In the data that follows, find the line with "[.github/workflows](./.github/workflows) | GitHub"; transcribe it, every later line up to the one with "- [MLEK Pack](https://www.keil.arm.com/packs/MLEK)", and that line as well, exactly and with no others.

►

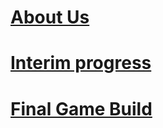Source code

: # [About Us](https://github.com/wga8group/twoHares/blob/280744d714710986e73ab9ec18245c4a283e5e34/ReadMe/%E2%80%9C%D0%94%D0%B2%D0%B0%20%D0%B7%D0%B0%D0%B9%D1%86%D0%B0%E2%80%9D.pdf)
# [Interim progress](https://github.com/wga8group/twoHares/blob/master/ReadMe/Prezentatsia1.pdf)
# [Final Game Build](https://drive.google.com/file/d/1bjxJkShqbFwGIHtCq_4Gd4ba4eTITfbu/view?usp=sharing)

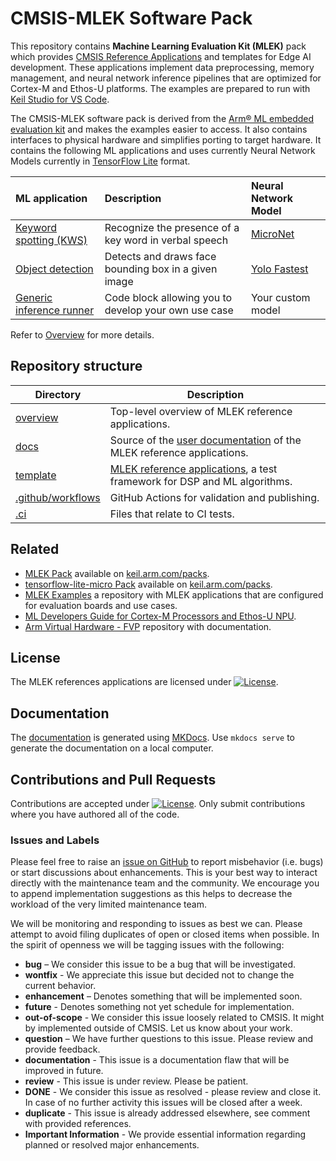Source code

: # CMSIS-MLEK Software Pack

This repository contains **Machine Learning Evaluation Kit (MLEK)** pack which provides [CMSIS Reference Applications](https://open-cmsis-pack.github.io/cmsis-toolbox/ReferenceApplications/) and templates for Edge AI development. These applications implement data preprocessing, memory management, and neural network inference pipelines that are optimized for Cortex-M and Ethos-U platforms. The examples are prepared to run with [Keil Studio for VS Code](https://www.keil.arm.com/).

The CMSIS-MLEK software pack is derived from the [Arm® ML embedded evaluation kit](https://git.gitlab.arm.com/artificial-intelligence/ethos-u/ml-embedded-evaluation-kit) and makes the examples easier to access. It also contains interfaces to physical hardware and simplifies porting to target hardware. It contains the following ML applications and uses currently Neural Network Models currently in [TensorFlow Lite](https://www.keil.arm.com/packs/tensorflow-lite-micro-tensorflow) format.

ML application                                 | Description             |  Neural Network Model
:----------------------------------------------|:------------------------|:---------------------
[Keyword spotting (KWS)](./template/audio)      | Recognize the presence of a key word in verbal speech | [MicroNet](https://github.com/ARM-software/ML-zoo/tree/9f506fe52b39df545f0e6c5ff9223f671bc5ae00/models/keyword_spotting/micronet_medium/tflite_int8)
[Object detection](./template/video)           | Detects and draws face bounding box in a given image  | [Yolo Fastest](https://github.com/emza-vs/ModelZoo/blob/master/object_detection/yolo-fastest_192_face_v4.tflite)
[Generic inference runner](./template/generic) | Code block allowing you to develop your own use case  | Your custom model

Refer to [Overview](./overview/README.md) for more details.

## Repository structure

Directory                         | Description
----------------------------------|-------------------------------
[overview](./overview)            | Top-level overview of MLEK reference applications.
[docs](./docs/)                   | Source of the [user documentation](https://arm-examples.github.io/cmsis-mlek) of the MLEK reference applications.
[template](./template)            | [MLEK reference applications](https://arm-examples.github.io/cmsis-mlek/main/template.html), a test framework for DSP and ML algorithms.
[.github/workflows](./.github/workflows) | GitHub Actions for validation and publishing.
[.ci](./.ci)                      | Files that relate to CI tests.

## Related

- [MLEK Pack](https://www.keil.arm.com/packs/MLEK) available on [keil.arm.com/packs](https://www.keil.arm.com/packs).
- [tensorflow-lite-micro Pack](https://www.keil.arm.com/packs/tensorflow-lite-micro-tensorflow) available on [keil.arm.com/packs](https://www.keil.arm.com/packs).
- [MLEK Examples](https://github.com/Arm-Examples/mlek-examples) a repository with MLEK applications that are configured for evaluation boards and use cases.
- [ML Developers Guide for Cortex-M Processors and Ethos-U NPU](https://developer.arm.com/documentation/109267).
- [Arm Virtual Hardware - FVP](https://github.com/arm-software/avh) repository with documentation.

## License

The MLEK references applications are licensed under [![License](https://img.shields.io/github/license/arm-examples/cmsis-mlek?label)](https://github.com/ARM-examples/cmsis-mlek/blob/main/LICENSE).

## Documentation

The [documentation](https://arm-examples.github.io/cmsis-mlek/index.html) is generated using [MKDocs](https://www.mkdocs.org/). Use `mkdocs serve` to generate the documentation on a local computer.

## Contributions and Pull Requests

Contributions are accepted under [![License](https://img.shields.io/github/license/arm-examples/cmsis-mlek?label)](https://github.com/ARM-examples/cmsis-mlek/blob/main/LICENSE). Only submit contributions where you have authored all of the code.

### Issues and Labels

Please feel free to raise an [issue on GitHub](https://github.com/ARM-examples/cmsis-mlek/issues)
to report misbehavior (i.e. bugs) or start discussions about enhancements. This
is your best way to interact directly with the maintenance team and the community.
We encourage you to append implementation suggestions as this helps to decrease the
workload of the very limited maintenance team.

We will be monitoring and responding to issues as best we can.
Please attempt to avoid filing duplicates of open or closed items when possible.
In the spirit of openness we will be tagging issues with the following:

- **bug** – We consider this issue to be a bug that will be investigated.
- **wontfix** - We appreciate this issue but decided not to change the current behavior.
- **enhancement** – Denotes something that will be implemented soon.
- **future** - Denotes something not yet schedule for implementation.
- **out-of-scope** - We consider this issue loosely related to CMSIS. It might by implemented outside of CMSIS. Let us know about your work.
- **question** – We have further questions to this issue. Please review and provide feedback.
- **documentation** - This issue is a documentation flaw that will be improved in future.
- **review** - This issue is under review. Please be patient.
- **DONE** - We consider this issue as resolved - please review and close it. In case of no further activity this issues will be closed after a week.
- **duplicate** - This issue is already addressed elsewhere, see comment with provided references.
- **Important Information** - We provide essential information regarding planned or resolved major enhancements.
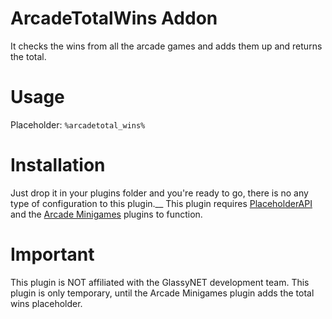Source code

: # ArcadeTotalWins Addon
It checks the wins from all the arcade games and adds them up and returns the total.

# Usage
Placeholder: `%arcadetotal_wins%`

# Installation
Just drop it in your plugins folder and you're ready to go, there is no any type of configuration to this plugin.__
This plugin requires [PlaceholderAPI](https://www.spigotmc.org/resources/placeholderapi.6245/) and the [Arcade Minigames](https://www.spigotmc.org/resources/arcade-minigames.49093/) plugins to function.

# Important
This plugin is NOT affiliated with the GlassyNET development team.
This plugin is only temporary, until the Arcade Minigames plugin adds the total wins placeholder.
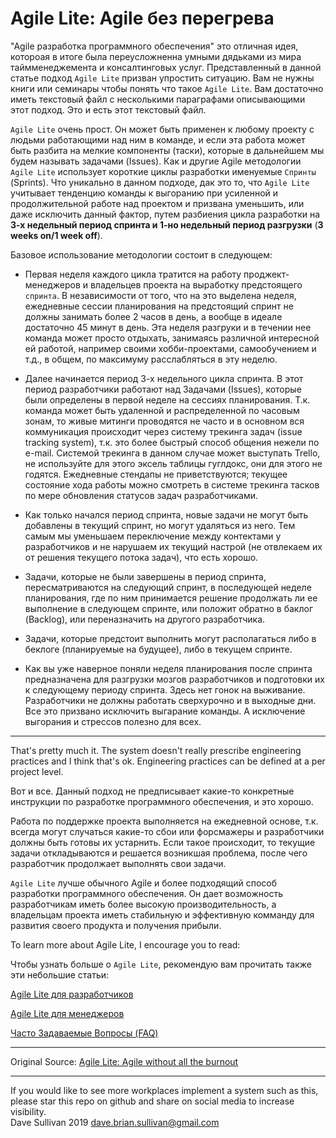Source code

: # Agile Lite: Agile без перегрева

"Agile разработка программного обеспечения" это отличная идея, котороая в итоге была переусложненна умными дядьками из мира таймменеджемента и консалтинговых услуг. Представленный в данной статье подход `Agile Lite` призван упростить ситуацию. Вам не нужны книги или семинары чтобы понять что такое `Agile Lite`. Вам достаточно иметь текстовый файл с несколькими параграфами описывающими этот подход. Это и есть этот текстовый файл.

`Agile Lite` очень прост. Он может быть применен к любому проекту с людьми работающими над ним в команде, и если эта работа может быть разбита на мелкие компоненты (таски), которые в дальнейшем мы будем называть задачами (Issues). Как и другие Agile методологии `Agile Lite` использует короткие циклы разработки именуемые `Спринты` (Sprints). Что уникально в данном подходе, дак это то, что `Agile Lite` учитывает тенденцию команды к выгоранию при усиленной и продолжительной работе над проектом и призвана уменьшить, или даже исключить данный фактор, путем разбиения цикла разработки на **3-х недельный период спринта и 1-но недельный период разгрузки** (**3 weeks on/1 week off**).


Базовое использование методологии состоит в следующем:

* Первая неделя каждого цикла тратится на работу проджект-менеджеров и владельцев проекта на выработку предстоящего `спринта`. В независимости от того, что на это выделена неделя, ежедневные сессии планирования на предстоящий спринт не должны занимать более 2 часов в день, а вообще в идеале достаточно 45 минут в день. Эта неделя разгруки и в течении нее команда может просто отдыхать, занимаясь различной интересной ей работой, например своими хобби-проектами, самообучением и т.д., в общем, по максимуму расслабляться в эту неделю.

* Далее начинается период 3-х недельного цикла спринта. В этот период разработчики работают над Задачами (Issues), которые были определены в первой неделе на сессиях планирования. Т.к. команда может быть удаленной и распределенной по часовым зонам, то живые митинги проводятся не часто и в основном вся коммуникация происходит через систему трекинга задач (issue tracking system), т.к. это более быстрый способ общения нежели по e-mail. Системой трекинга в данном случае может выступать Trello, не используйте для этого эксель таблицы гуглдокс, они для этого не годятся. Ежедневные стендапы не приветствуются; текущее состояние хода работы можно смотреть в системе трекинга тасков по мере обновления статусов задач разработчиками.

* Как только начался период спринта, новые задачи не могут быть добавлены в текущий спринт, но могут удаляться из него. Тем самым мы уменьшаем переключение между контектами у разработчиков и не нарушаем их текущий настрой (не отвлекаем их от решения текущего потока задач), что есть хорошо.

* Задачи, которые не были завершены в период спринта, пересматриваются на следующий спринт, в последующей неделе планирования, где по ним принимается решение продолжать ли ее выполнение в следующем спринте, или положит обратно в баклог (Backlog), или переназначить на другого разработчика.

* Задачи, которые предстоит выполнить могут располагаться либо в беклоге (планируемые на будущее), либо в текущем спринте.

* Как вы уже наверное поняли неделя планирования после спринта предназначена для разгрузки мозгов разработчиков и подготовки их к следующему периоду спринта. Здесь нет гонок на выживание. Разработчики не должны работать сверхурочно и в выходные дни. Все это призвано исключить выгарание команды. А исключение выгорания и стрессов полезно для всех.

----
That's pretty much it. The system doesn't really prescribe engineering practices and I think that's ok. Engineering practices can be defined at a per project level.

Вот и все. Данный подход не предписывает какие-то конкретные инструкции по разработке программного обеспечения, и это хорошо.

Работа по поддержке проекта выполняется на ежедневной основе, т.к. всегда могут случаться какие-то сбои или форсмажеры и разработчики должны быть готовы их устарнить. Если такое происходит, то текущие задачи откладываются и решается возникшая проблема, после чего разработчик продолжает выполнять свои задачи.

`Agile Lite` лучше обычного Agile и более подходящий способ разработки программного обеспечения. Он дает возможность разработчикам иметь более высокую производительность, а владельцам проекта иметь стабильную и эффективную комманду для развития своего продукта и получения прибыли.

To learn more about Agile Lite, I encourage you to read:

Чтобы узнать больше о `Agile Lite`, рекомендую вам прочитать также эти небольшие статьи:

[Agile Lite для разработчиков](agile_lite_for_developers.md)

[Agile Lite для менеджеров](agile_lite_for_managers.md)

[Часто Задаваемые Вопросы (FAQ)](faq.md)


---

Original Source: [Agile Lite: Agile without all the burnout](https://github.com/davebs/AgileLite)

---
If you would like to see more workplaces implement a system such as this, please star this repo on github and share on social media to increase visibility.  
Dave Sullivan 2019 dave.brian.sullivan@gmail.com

◄
►

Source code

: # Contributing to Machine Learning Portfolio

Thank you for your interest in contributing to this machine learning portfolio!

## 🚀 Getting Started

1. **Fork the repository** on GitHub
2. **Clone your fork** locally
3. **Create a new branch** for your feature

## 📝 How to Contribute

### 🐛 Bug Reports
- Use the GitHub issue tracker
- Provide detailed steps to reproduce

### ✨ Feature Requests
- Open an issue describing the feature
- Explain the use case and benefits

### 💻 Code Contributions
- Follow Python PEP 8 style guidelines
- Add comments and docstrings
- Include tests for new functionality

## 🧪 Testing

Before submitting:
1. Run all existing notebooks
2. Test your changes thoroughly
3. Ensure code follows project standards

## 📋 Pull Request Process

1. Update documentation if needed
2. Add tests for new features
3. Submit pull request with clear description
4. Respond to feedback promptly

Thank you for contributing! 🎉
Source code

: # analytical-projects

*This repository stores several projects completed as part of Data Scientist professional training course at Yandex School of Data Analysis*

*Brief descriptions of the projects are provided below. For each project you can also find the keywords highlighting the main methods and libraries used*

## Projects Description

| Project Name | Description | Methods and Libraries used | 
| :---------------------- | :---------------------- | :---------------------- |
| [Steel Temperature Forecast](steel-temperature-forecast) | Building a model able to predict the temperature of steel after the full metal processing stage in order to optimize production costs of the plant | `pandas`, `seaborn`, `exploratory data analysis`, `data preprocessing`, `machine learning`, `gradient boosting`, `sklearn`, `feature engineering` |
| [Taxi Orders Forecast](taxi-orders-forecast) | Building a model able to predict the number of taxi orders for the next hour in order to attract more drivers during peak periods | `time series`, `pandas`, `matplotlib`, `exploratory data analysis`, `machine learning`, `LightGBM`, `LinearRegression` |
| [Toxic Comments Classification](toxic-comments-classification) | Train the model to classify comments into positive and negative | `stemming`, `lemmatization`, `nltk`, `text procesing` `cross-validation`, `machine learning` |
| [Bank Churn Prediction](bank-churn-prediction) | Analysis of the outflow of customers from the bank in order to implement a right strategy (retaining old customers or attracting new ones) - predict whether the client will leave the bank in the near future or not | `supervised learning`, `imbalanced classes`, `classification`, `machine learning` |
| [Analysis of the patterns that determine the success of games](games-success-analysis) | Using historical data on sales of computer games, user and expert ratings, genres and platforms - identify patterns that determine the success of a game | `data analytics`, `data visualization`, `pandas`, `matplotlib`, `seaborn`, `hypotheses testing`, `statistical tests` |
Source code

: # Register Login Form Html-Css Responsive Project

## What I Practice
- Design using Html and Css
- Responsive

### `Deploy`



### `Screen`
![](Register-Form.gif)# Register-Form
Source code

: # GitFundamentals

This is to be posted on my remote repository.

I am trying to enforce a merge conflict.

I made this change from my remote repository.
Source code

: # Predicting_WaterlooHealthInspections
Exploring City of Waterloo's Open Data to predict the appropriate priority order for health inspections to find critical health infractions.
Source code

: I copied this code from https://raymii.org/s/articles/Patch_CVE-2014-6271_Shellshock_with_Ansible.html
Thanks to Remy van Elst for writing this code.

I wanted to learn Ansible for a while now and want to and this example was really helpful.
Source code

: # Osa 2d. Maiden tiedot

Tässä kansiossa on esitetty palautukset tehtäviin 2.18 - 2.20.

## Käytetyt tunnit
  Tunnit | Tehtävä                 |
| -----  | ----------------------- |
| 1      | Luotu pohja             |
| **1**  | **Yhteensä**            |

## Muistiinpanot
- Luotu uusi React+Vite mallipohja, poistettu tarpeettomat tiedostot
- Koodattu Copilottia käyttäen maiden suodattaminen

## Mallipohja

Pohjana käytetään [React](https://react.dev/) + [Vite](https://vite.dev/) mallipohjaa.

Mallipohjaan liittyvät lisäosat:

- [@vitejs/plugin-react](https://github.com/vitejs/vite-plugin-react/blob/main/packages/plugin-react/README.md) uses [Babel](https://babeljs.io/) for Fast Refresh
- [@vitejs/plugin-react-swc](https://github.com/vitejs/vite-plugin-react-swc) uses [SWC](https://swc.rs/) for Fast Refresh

◄

• _Exercise result_
[.github/workflows](./.github/workflows) | GitHub Actions for validation and publishing.
[.ci](./.ci)                      | Files that relate to CI tests.

## Related

- [MLEK Pack](https://www.keil.arm.com/packs/MLEK) available on [keil.arm.com/packs](https://www.keil.arm.com/packs).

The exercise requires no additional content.